There’s a secret in the military reunion planning marketplace and I’m here to reveal it to you: Convention and Visitors Bureaus (CVB for short). We may go by various names: Destination Marketing Organization (DMO), Convention and Visitors Authority (CVA), Office of Tourism, and Tourism Board are just a few alternatives (here’s a more in depth description). Despite the name differences, we all provide similar services to you, all of which are complimentary. Below are some common questions reunion planners ask me to help clear up any confusion.
- What kind of services do you provide to reunion planners and our groups?
Reunion planners spend an exorbitant amount of time repeating their spiel to each hotel they reach out to, researching transportation or tour companies for their tours, and finding other resources to market the reunion. Contacting the CVB can reduce that time into a few phone calls or emails to one person who understands your group’s unique needs. CVBs typically have the following services available to you at no charge but it’s important to note that each organization is slightly different:
- Distribute reunion request for proposal (RFP) to the appropriate hotels, attractions, restaurants/caterers, transportation companies, transportation/tour companies, and relevant service providers
- Assist with building your tour itinerary
- Share royalty free images for you to use in your newsletters/mailers/flyers/emails
- Provide welcome bags for all attendees with local travel information and incentives
- Serve as an emergency contact for last minute suggestions or needs
- How are your services free? How do you make money?
CVBs are funded through one of three sources: transient occupancy tax (better known as the “hotel tax”), memberships, or both.

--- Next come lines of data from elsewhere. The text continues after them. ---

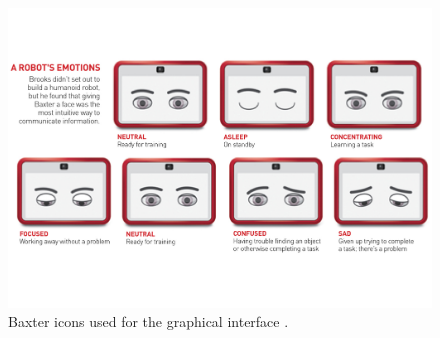 \begin{figure}
	\centering
	\includegraphics[width=\linewidth]{Fig14.pdf}
	\caption{Baxter icons used for the graphical interface \cite{baxteremojis}.}
	\label{fig:baxter-icons}
\end{figure}

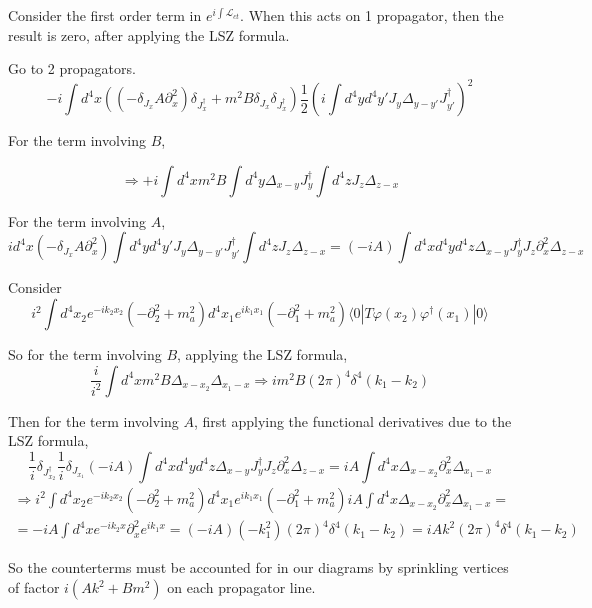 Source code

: \documentclass[twoside]{amsart}
\begin{document}
Consider the first order term in $e^{i \int \mathcal{L}_{ct}}$.  When this acts on 1 propagator, then the result is zero, after applying the LSZ formula. 

Go to 2 propagators.  
\[
-i \int d^4x \left( \left( - \delta_{J_x} A \partial_x^2 \right) \delta_{J_x^{\dag}} + m^2 B \delta_{J_x} \delta_{J_x^{\dag} } \right) \frac{1}{2} \left( i \int d^4y d^4y' J_y \Delta_{y-y'} J_{y'}^{\dag} \right)^2  
\]

For the term involving $B$,

\[
\Longrightarrow + i \int d^4x m^2 B \int d^4y \Delta_{x-y} J^{\dag}_y \int d^4z J_z \Delta_{z-x}
\]

For the term involving $A$,
\[
i d^4x ( - \delta_{J_x} A \partial_x^2 ) \int d^4y d^4y' J_y \Delta_{y-y'} J_{y'}^{\dag} \int d^4z J_z \Delta_{z-x} = (-i A) \int d^4x d^4y d^4z \Delta_{x-y} J^{\dag}_y J_z \partial_x^2 \Delta_{z-x}
\]

Consider 
\[
i^2 \int d^4x_2 e^{-ik_2 x_2} ( - \partial_2^2 + m_a^2) d^4x_1 e^{ik_1 x_1} ( - \partial_1^2 + m_a^2) \langle 0 | T \varphi(x_2) \varphi^{\dag}(x_1) | 0 \rangle
\]

So for the term involving $B$, applying the LSZ formula,
\[
\frac{i}{i^2} \int d^4x m^2 B \Delta_{x-x_2} \Delta_{x_1 -x} \Longrightarrow im^2 B (2\pi)^4 \delta^4(k_1 -k_2)
\]

Then for the term involving $A$, first applying the functional derivatives due to the LSZ formula,
\[
\frac{1}{i} \delta_{J_{x_2}^{\dag}} \frac{1}{i} \delta_{J_{x_1} } (-i A) \int d^4x d^4y d^4z \Delta_{x-y} J_y^{ \dag} J_z \partial_x^2 \Delta_{z-x} = i A \int d^4x \Delta_{x-x_2} \partial_x^2\Delta_{x_1- x}
\]
\[
\begin{gathered}
  \Longrightarrow i^2 \int d^4x_2 e^{-ik_2 x_2} ( - \partial_2^2 + m_a^2 ) d^4x_1 e^{ik_1 x_1} ( - \partial^2_1 + m_a^2) i A \int d^4x \Delta_{x-x_2} \partial_x^2 \Delta_{x_1 - x} = \\ 
   = - i A \int d^4x e^{-ik_2 x} \partial_x^2 e^{i k_1 x} = ( - i A) ( - k_1^2 ) ( 2\pi)^4 \delta^4(k_1 - k_2) = i A k^2 ( 2\pi)^4 \delta^4(k_1 - k_2) 
\end{gathered}
\]

So the counterterms must be accounted for in our diagrams by sprinkling vertices of factor $i (Ak^2 + Bm^2)$ on each propagator line.  

\quad \\ 


\end{document}
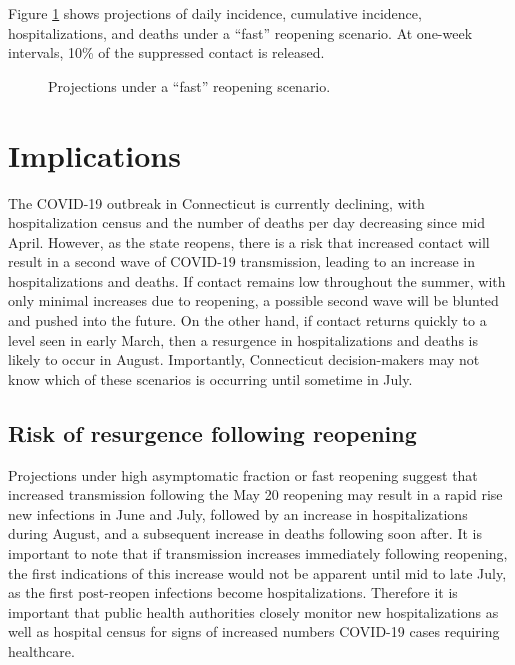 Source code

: \documentclass[11pt]{article}
\newcommand{\comment}[1]{[\textcolor{red}{#1}]}
\begin{document}
Figure \ref{fig:fast} shows projections of daily incidence, cumulative incidence, hospitalizations, and deaths under a ``fast'' reopening scenario. At one-week intervals, 10\% of the suppressed contact is released.   

\begin{figure}
\centering
\comment{fast reopen placeholder}
\caption{Projections under a ``fast'' reopening scenario. }
\label{fig:fast}
\end{figure}






\section*{Implications}

The COVID-19 outbreak in Connecticut is currently declining, with hospitalization census and the number of deaths per day decreasing since mid April.  However, as the state reopens, there is a risk that increased contact will result in a second wave of COVID-19 transmission, leading to an increase in hospitalizations and deaths.  If contact remains low throughout the summer, with only minimal increases due to reopening, a possible second wave will be blunted and pushed into the future.  On the other hand, if contact returns quickly to a level seen in early March, then a resurgence in hospitalizations and deaths is likely to occur in August.  Importantly, Connecticut decision-makers may not know which of these scenarios is occurring until sometime in July.  


\subsection*{Risk of resurgence following reopening} 

Projections under high asymptomatic fraction or fast reopening suggest that increased transmission following the May 20 reopening may result in a rapid rise new infections in June and July, followed by an increase in hospitalizations during August, and a subsequent increase in deaths following soon after.  It is important to note that if transmission increases immediately following reopening, the first indications of this increase would not be apparent until mid to late July, as the first post-reopen infections become hospitalizations.  Therefore it is important that public health authorities closely monitor new hospitalizations as well as hospital census for signs of increased numbers COVID-19 cases requiring healthcare.   
\end{document}
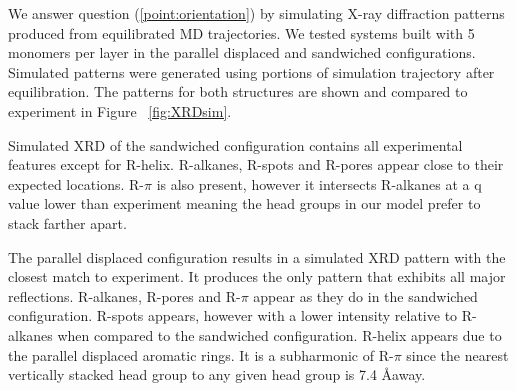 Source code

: \documentclass{article}
\begin{document}
  We answer question (\ref{point:orientation}) by simulating X-ray diffraction
  patterns produced from equilibrated MD trajectories. We tested systems built
  with 5 monomers per layer in the parallel displaced and sandwiched
  configurations. Simulated patterns were generated using portions of simulation
  trajectory after equilibration. The patterns for both structures are shown and
  compared to experiment in Figure ~\ref{fig:XRDsim}.

  Simulated XRD of the sandwiched configuration contains all experimental
  features except for R-helix. R-alkanes, R-spots and R-pores appear close to their
  expected locations. R-$\pi$ is also present, however it intersects R-alkanes at
  a q value lower than experiment meaning the head groups in our model prefer 
  to stack farther apart. 

  The parallel displaced configuration results in a simulated XRD pattern with
  the closest match to experiment. It produces the only pattern that exhibits
  all major reflections. R-alkanes, R-pores and R-$\pi$ appear as they do in the
  sandwiched configuration. R-spots appears, however with a lower intensity
  relative to R-alkanes when compared to the sandwiched configuration. R-helix
  appears due to the parallel displaced aromatic rings. It is a subharmonic
  of R-$\pi$ since the nearest vertically stacked head group to any given head
  group is 7.4 \AA away. 
\end{document}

Whenever someone stays in a hotel in our destination, the CVB typically receives a portion of that “hotel” tax money. We use this money to offer complimentary services for our clients such as RFP consultation and distribution, welcome bags, or other visitor related services.
- What happens after my initial talk with a CVB rep?
The CVB takes the information discussed with you, as well as supplementary information such as your RFP, website, and other research, and “translates” it into a form the hotels are used to seeing. It is important to tell your CVB rep how you’d like to receive the responses. You have two choices: 1) the CVB collects all responses and sends them to you in a summary or one at a time as they are received 2) the hotels can contact you directly with their responses. Once you’ve narrowed down the possible hotels or selected one, the CVB will then turn over all negotiations and financial planning over to the hotel(s) and you. It is important to keep the CVB “in the loop” at all points throughout the process, no matter how small a detail it may seem.
- Why can’t the CVB negotiate for me?
It’s a double edged sword. CVBs are charged with advocating for both their tourism partners and their clients at the same time. It would be like a lawyer representing both the plaintiff and defendant. This is why CVB’s stay out of financial and contractual negotiations.
- I forgot to include the CVB in my initial search for a hotel. Can you still help me with my reunion?
While we do our best to stop at the top of your mind when you’re in reunion planning mode, we understand things like this happen. Yes, we can still help you with identifying touring ideas, motorcoach companies, tour planning companies, caterers and dining options, tour guides, and other local services.